Wir sind uns häufig nicht bewusst, dass wir uns einer gesellschaftlichen Kontrolle unterwerfen, wenn wir zum Teil sehr persönliche Informationen einer breiten Öffentlichkeit zugänglich machen. Diese Daten werden gesammelt und bilden das Kapital von IT-Riesen aus dem Silicon Valley, wie Facebook und Google, um nur die zwei bekanntesten zu nennen. Aber dank Edward Snowden wissen wir nun, dass die Daten der IT-Riesen in die Hände der Nachrichtendienste auf der ganzen Welt geraten können.
Viele Schweizer Kunstschaffende haben sich mit diesem Problem befasst, häufig mit einer Priese Humor. Wie zum Beispiel das Kollektiv !bitnik !, das den Weg eines Postpakets mit Hilfe eines eingebauten Smartphones aufgezeichnet hat. Das Paket wurde in der Schweiz aufgegeben und an die Botschaft der Republik Ecuador in London geschickt, wo Julien Assange seit mehr als fünf Jahren festsitzt, nachdem er verschiedene geheime Militärdokumente der USA veröffentlicht hatte. Mit einer ähnlichen spitzbübischen Absicht hat sich Jérôme Leuba Zugang zur Beobachtungskamera beim Grab von Andy Warhol in Pittsburgh verschafft, während sich Hervé Graumann mit viel Ironie mit den Programmen zur visuellen Identifikation von Google auseinandersetzt.
In einem anderen Bereich sind Christof Nüssli und Christoph Oeschger tätig. Sie wählten als Ausgangspunkt ihr Buch «Miklós Klaus Rózsa», das von einem Zürcher Pressefotografen handelt, über den die Schweizerischen Nachrichtendienste während des Kalten Kriegs 3200 Fichen angelegt hatten. Das collectif_fact stellt seinerseits sein letztes Video vor, während Manuel Schmalstieg eine Suchanzeige aufgibt, um Personen zu finden, die in Genf vom bekannten Google Street View Car fotografiert wurden.
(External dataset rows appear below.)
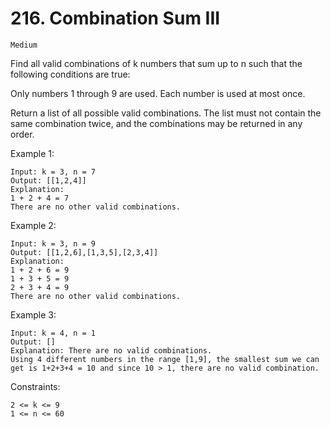 # 216. Combination Sum III

`Medium`

Find all valid combinations of k numbers that sum up to n such that the following conditions are true:

Only numbers 1 through 9 are used.
Each number is used at most once.

Return a list of all possible valid combinations. The list must not contain the same combination twice, and the combinations may be returned in any order.

Example 1:

```text
Input: k = 3, n = 7
Output: [[1,2,4]]
Explanation:
1 + 2 + 4 = 7
There are no other valid combinations.
```

Example 2:

```text
Input: k = 3, n = 9
Output: [[1,2,6],[1,3,5],[2,3,4]]
Explanation:
1 + 2 + 6 = 9
1 + 3 + 5 = 9
2 + 3 + 4 = 9
There are no other valid combinations.
```

Example 3:

```text
Input: k = 4, n = 1
Output: []
Explanation: There are no valid combinations.
Using 4 different numbers in the range [1,9], the smallest sum we can get is 1+2+3+4 = 10 and since 10 > 1, there are no valid combination.
```

Constraints:

```text
2 <= k <= 9
1 <= n <= 60
```
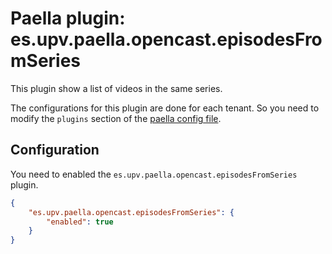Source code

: Paella plugin: es.upv.paella.opencast.episodesFromSeries
========================================================

This plugin show a list of videos in the same series.

The configurations for this plugin are done for each tenant. So you need to modify the `plugins`
section of the [paella config file](../configuration.md).


Configuration
-------------

You need to enabled the `es.upv.paella.opencast.episodesFromSeries` plugin.

```json
{
    "es.upv.paella.opencast.episodesFromSeries": {
        "enabled": true
    }    
}
```
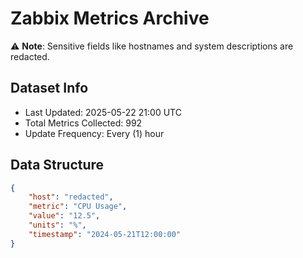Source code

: # Zabbix Metrics Archive

⚠️ **Note**: Sensitive fields like hostnames and system descriptions are redacted.

## Dataset Info
- Last Updated: 2025-05-22 21:00 UTC
- Total Metrics Collected: 992
- Update Frequency: Every (1) hour

## Data Structure
```json
{
    "host": "redacted",
    "metric": "CPU Usage",
    "value": "12.5",
    "units": "%",
    "timestamp": "2024-05-21T12:00:00"
}
```
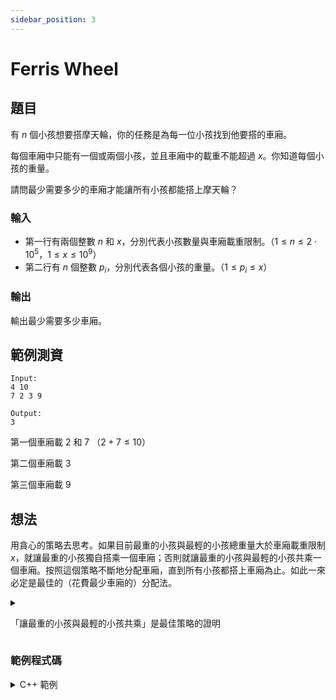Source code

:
 ```yaml
---
sidebar_position: 3
---
```

Ferris Wheel 
===

題目
---
有 $n$ 個小孩想要搭摩天輪，你的任務是為每一位小孩找到他要搭的車廂。

每個車廂中只能有一個或兩個小孩，並且車廂中的載重不能超過 $x$。你知道每個小孩的重量。

請問最少需要多少的車廂才能讓所有小孩都能搭上摩天輪？

### 輸入
- 第一行有兩個整數 $n$ 和 $x$，分別代表小孩數量與車廂載重限制。（$1 \le n \le 2 \cdot 10^5$，$1 \le x \le 10^9$）
- 第二行有 $n$ 個整數 $p_i$，分別代表各個小孩的重量。（$1 \le p_i \le x$）

### 輸出
輸出最少需要多少車廂。

範例測資
---
```
Input:
4 10
7 2 3 9

Output:
3
```

第一個車廂載 $2$ 和 $7$ （$2+7 \le 10$）

第二個車廂載 $3$

第三個車廂載 $9$

想法
---
用貪心的策略去思考。如果目前最重的小孩與最輕的小孩總重量大於車廂載重限制 $x$，就讓最重的小孩獨自搭乘一個車廂；否則就讓最重的小孩與最輕的小孩共乘一個車廂。按照這個策略不斷地分配車廂，直到所有小孩都搭上車廂為止。如此一來必定是最佳的（花費最少車廂的）分配法。

<details>
<summary>

「讓最重的小孩與最輕的小孩共乘」是最佳策略的證明

</summary>
為了證明按照上面的策略產生的分配法是最佳的，我們要說明它花費的車廂數輛不會比任何最佳分配法還要多。為了方便說明，我們將小孩編號依體重由輕到重排序為 $c_1, \ldots, c_n$，並且將各自的體重表示為 $\bar{p}_i = p_{c_i}$，也就是說有 $\bar{p}_i \le \bar{p}_{i+1}$。

首先，若 $\bar{p}_1 + \bar{p}_n > x$，那麼對任何 $i$ 也都會有 $\bar{p}_i + \bar{p}_n > x$，表示這時體重最重的 $c_n$ 在任何分配法下都無法與其他小孩 $c_i$ 共乘而必須獨自搭乘一個車廂。這時按照我們的策略來分配車廂並不會比任何最佳分配法還要差。

假設 $\bar{p}_1 + \bar{p}_n \le x$，代表最輕的 $c_1$ 可以與最重的 $c_n$ 共乘而不超出車廂載重限制。假設 $\mathcal{F}$ 是一個最佳的分配法。我們知道至少有一個車廂是兩人共乘的，否則我們就能讓 $c_1$ 與 $c_n$ 共乘來製造出花費車廂數更少的分配法而產生矛盾。

> 若想要嚴格定義分配法 $\mathcal{F}$，假設 $R$ 為所有小孩的集合，我們可以把 $\mathcal{F}$ 定義為 $R$ 的分割，並使任意的 $G \in \mathcal{F}$ 都滿足 $|G| \le 2$。也就是說 $\mathcal{F}$ 的元素是兩兩不相交的非空集合 $G \subseteq R$，各自代表一個車廂。

如果在分配法 $\mathcal{F}$ 中最輕的 $c_1$ 沒有與任何小孩共乘，那我們可以將任意一個共乘車廂中的任意一個小孩與 $c_1$ 交換，製造出另一個分配法 $\mathcal{F}^\ast$。因為車廂數量不變，分配法 $\mathcal{F}^\ast$ 必定也是最佳分配法。所以不妨假設 $\mathcal{F}$ 中的 $c_1$ 已經與某個小孩共乘了，那麼我們會有三種情況：
1. 最輕的 $c_1$ 恰好與最重的 $c_n$ 共乘。
2. 最輕的 $c_1$ 與 $c_k$ 共乘，而最重的 $c_n$ 沒有與任何小孩共乘。那我們直接將 $c_k$ 與 $c_n$ 交換就可製造出一個 $c_1$ 與 $c_n$ 共乘的最佳分配法。
3. 最輕的 $c_1$ 與 $c_k$ 共乘，而最重的 $c_n$ 與 $c_j$ 共乘。因為 $\bar{p}_j + \bar{p}_k \le \bar{p}_j + \bar{p}_n \le x$，可知 $c_k$ 也可與 $c_j$ 共乘而不超出車廂載重限制。那麼我們一樣可以直接將 $c_k$ 與 $c_n$ 交換來製造出一個 $c_1$ 與 $c_n$ 共乘的最佳分配法。

所以總會有個最佳分配法跟我們的策略一樣是讓 $c_1$ 與 $c_n$ 共乘的，表示這時按照我們的策略來分配車廂也一樣不會比任何最佳分配法還要差。

按照同樣的策略不斷對剩下的小孩分配車廂，因為總是不比最佳分配法差，於是這個策略也會製造出一個最佳分配法。
</details>

### 範例程式碼
<details>
<summary>C++ 範例</summary>
```cpp
#include <bits/stdc++.h>
using namespace std;

int main() {
    int n, m;
    int arr[200005];
    cin >> n >> m;
    for(int i = 0; i < n; i++)
        cin >> arr[i];
    sort(arr, arr + n);

    int l = 0, ans = 0;
    for(int r = n-1; r >= l; r--) {
        if(arr[l] + arr[r] <= m) {
            l++;
        }
        ans++;
    }
    cout << ans;
}
```
</details>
«Caméra(Auto)Contrôle» untersucht als erste Ausstellung die Zusammenhänge zwischen den uns kontrollierenden Überwachungskameras und der Kontrolle, die wir mit unseren Kameras über uns selber ausüben. Die Ausstellung umfasst mehr als sechzig zeitgenössische Kunstschaffende und ist bis am 31. Juli 2016 zu sehen.